How to complete this task —
Below is a listing. Set down exactly the lines from the one containing "Personally, most of" through the one containing "### How do you go about your work", both ends included, and leave out the rest.

Given entries —
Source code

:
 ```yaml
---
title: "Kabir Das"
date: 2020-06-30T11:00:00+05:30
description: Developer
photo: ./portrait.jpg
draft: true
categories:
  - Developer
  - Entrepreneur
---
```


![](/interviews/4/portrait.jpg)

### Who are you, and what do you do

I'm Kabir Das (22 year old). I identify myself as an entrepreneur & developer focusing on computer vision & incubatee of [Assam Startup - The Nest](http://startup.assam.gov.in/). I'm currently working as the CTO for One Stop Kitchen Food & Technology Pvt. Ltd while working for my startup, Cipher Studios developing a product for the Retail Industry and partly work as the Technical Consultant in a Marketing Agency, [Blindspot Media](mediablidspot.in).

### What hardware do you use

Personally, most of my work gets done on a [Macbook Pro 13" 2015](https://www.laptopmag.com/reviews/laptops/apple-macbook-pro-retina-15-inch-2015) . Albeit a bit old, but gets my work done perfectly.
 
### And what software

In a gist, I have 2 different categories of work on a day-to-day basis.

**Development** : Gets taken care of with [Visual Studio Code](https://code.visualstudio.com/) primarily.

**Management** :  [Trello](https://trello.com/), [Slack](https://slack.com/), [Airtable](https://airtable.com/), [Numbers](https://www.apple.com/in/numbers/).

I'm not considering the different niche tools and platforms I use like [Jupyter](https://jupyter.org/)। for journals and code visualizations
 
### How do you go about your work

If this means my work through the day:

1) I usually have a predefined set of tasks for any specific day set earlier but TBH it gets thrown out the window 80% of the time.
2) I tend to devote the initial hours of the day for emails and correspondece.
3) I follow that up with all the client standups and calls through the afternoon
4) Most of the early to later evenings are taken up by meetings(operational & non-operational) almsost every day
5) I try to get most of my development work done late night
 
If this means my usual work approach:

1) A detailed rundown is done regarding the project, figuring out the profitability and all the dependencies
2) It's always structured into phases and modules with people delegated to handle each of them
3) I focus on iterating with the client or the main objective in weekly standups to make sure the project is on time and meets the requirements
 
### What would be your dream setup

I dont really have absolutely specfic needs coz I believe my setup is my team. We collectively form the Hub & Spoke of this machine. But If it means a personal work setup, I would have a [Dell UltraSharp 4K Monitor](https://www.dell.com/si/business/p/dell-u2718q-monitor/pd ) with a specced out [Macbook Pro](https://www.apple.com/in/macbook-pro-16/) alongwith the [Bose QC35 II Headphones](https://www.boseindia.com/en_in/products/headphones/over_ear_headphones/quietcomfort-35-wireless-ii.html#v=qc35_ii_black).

Solution for this task —
Personally, most of my work gets done on a [Macbook Pro 13" 2015](https://www.laptopmag.com/reviews/laptops/apple-macbook-pro-retina-15-inch-2015) . Albeit a bit old, but gets my work done perfectly.
 
### And what software

In a gist, I have 2 different categories of work on a day-to-day basis.

**Development** : Gets taken care of with [Visual Studio Code](https://code.visualstudio.com/) primarily.

**Management** :  [Trello](https://trello.com/), [Slack](https://slack.com/), [Airtable](https://airtable.com/), [Numbers](https://www.apple.com/in/numbers/).

I'm not considering the different niche tools and platforms I use like [Jupyter](https://jupyter.org/)। for journals and code visualizations
 
### How do you go about your work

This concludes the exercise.